Your instructions:
In the data, extract each line that holds the string "Forwarding".

Provided records:
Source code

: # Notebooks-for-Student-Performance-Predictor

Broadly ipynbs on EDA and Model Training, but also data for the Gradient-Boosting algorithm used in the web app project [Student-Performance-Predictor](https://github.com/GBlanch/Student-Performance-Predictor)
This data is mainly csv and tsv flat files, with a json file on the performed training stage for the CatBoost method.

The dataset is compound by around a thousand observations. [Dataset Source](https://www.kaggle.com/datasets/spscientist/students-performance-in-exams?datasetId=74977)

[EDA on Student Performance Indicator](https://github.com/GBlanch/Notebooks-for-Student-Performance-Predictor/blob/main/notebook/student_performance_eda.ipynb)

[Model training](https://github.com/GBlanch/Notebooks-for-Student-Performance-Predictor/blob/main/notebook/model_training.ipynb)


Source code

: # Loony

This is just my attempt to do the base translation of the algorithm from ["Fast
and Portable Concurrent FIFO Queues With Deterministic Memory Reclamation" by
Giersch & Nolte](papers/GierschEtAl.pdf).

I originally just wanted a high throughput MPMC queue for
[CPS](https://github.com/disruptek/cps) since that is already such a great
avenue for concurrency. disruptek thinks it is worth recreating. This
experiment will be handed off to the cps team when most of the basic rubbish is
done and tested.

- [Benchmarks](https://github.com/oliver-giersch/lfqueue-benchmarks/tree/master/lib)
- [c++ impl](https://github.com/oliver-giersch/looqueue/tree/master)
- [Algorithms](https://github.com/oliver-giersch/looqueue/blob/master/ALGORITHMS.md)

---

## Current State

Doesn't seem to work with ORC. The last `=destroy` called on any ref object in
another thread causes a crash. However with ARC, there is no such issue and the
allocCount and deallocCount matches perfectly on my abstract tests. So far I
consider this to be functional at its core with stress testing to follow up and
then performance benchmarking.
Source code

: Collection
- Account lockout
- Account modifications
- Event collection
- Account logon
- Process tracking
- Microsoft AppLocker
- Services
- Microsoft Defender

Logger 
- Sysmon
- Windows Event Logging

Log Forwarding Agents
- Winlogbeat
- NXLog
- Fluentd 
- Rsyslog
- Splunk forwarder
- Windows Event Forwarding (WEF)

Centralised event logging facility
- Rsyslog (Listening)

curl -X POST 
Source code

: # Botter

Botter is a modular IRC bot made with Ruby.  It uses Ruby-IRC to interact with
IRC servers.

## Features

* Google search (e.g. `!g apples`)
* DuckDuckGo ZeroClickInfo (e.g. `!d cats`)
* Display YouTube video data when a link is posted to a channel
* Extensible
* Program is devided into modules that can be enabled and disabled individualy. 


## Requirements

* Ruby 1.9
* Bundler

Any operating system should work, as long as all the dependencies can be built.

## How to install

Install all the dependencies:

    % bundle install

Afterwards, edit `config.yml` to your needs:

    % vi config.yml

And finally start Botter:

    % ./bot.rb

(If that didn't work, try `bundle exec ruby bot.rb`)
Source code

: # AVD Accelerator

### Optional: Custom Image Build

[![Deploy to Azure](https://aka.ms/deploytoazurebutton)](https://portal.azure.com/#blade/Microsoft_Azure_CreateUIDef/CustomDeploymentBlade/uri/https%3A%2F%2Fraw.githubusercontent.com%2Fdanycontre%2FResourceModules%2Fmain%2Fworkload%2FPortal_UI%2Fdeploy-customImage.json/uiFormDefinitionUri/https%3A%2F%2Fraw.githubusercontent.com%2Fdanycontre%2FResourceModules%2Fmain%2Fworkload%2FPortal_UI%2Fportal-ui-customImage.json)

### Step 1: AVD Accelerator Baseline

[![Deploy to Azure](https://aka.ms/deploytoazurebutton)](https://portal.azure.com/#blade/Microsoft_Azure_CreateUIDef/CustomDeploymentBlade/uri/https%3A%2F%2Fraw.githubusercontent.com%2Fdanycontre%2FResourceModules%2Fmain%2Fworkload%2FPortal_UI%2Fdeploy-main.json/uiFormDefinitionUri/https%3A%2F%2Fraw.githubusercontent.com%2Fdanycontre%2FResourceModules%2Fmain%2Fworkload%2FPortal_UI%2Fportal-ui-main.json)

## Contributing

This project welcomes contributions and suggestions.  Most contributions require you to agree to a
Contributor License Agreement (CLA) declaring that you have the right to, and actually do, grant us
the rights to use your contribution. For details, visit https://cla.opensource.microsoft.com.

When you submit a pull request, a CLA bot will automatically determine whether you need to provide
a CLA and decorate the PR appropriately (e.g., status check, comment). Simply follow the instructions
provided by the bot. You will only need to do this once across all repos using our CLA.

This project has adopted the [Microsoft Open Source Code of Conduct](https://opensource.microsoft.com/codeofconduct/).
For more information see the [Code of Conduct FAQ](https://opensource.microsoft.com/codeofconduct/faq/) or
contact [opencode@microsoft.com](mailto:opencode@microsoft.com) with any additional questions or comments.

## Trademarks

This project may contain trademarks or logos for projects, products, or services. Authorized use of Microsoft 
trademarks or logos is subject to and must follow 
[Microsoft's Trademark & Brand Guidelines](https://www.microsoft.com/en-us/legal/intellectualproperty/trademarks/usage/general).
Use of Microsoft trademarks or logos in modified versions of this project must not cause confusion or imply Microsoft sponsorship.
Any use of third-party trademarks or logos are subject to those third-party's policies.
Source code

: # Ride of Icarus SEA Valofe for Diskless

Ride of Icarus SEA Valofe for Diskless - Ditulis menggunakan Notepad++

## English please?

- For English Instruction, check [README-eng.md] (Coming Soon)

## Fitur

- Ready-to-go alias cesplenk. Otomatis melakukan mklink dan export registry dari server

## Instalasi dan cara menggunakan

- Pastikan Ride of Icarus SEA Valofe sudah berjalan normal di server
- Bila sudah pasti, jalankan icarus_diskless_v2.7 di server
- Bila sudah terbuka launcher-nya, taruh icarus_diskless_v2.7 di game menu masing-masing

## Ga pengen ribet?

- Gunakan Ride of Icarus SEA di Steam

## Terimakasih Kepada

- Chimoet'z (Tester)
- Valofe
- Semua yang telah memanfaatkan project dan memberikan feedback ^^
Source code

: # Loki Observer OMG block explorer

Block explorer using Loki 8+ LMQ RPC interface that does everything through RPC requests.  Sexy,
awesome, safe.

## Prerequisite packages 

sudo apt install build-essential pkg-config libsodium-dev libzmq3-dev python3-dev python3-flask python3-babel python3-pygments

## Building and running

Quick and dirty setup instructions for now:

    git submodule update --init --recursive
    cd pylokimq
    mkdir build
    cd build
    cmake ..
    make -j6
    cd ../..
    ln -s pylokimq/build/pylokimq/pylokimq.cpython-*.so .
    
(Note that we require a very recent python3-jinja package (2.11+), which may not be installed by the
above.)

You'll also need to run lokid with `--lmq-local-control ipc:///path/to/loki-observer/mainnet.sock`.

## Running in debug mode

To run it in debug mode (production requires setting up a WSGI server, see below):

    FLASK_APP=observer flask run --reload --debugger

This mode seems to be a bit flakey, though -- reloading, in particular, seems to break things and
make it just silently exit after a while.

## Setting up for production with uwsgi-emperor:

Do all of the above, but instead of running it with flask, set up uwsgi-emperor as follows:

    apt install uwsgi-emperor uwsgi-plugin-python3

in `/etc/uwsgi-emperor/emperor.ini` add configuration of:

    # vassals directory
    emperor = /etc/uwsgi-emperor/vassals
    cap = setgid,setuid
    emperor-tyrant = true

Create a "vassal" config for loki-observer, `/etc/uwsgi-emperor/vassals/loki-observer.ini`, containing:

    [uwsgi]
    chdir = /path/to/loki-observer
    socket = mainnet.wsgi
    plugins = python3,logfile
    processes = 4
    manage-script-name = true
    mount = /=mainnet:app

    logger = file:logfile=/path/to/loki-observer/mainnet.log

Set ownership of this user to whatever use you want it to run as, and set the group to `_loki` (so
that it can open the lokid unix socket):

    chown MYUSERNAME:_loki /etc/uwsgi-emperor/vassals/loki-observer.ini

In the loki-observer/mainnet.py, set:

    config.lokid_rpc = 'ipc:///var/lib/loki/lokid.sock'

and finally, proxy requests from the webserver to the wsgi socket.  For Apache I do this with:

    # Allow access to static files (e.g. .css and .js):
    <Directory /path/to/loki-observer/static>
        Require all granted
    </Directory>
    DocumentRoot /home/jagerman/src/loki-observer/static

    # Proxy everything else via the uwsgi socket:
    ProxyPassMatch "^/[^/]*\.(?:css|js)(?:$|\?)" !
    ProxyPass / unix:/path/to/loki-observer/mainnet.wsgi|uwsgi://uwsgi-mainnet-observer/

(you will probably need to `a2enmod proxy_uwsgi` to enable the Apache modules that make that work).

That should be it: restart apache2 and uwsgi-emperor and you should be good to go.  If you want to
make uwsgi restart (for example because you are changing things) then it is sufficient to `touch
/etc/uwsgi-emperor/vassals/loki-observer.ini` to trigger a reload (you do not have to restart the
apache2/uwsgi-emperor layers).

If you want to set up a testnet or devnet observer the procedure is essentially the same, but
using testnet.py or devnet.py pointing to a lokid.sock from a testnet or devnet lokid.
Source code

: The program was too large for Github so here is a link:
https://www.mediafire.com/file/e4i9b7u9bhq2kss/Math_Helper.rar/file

Exercise answer:
Log Forwarding Agents
- Windows Event Forwarding (WEF)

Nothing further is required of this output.